- _Task to carry out_
Pictures excluded, copy every record that follows exactly as it appears.

*** Opening of Data supplied ***

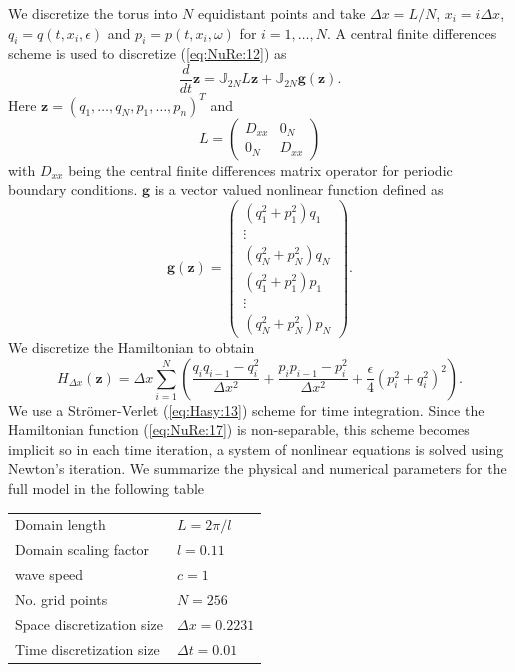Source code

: We discretize the torus into $N$ equidistant points and take $\Delta x = L/N$, $x_i = i\Delta x$, $q_i=q(t,x_i,\epsilon)$ and $p_i = p(t,x_i,\omega)$ for $i = 1 ,\dots,N$. A central finite differences scheme is used to discretize (\ref{eq:NuRe:12}) as
\begin{equation}  \label{eq:NuRe:14}
	\frac{d}{dt} \mathbf z = \mathbb J_{2N} L\mathbf z + \mathbb J_{2N} \mathbf g(\mathbf z).
\end{equation}
Here $\mathbf z = (q_1,\dots,q_N,p_1,\dots,p_n)^T$ and
\begin{equation}  \label{eq:NuRe:15}
	L = 
	\begin{pmatrix}
		D_{xx} & 0_N \\
		0_N & D_{xx}
	\end{pmatrix}
\end{equation}
with $D_{xx}$ being the central finite differences matrix operator for periodic boundary conditions. $\mathbf g$ is a vector valued nonlinear function defined as
\begin{equation}  \label{eq:NuRe:16}
	\mathbf g(\mathbf z) =
	\begin{pmatrix}
	(q_1^2 + p_1^2)q_1 \\
	\vdots \\
	(q_N^2 + p_N^2)q_N \\
	(q_1^2 + p_1^2)p_1 \\
	\vdots \\
	(q_N^2 + p_N^2)p_N
	\end{pmatrix}.
\end{equation}
We discretize the Hamiltonian to obtain
\begin{equation}  \label{eq:NuRe:17}
	H_{\Delta x}(\mathbf z) = {\Delta x}\sum_{i=1}^{N} \left( \frac{q_i q_{i-1} - q_i^2}{\Delta x ^2} + \frac{p_i p_{i-1} - p_i^2}{\Delta x ^2} + \frac \epsilon 4 (p_i^2 + q_i^2)^2  \right).
\end{equation}
We use a Str\"omer-Verlet (\ref{eq:Hasy:13}) scheme for time integration. Since the Hamiltonian function (\ref{eq:NuRe:17}) is non-separable, this scheme becomes implicit so in each time iteration, a system of nonlinear equations is solved using Newton's iteration. We summarize the physical and numerical parameters for the full model in the following table

\vspace{0.5cm}
\begin{center}
\begin{tabular}{|l|l|}
\hline
Domain length & $L = 2\pi /l$ \\
Domain scaling factor & $l = 0.11$ \\
wave speed & $c =1$\\
No. grid points & $N = 256$ \\
Space discretization size & $\Delta x = 0.2231$ \\
Time discretization size & $\Delta t = 0.01$ \\
\hline
\end{tabular}
\end{center}
\vspace{0.5cm}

*** Close of Data supplied ***

- _Solution for this problem_
Source code

: We discretize the torus into $N$ equidistant points and take $\Delta x = L/N$, $x_i = i\Delta x$, $q_i=q(t,x_i,\epsilon)$ and $p_i = p(t,x_i,\omega)$ for $i = 1 ,\dots,N$. A central finite differences scheme is used to discretize (\ref{eq:NuRe:12}) as
\begin{equation}  \label{eq:NuRe:14}
	\frac{d}{dt} \mathbf z = \mathbb J_{2N} L\mathbf z + \mathbb J_{2N} \mathbf g(\mathbf z).
\end{equation}
Here $\mathbf z = (q_1,\dots,q_N,p_1,\dots,p_n)^T$ and
\begin{equation}  \label{eq:NuRe:15}
	L = 
	\begin{pmatrix}
		D_{xx} & 0_N \\
		0_N & D_{xx}
	\end{pmatrix}
\end{equation}
with $D_{xx}$ being the central finite differences matrix operator for periodic boundary conditions. $\mathbf g$ is a vector valued nonlinear function defined as
\begin{equation}  \label{eq:NuRe:16}
	\mathbf g(\mathbf z) =
	\begin{pmatrix}
	(q_1^2 + p_1^2)q_1 \\
	\vdots \\
	(q_N^2 + p_N^2)q_N \\
	(q_1^2 + p_1^2)p_1 \\
	\vdots \\
	(q_N^2 + p_N^2)p_N
	\end{pmatrix}.
\end{equation}
We discretize the Hamiltonian to obtain
\begin{equation}  \label{eq:NuRe:17}
	H_{\Delta x}(\mathbf z) = {\Delta x}\sum_{i=1}^{N} \left( \frac{q_i q_{i-1} - q_i^2}{\Delta x ^2} + \frac{p_i p_{i-1} - p_i^2}{\Delta x ^2} + \frac \epsilon 4 (p_i^2 + q_i^2)^2  \right).
\end{equation}
We use a Str\"omer-Verlet (\ref{eq:Hasy:13}) scheme for time integration. Since the Hamiltonian function (\ref{eq:NuRe:17}) is non-separable, this scheme becomes implicit so in each time iteration, a system of nonlinear equations is solved using Newton's iteration. We summarize the physical and numerical parameters for the full model in the following table

\vspace{0.5cm}
\begin{center}
\begin{tabular}{|l|l|}
\hline
Domain length & $L = 2\pi /l$ \\
Domain scaling factor & $l = 0.11$ \\
wave speed & $c =1$\\
No. grid points & $N = 256$ \\
Space discretization size & $\Delta x = 0.2231$ \\
Time discretization size & $\Delta t = 0.01$ \\
\hline
\end{tabular}
\end{center}
\vspace{0.5cm}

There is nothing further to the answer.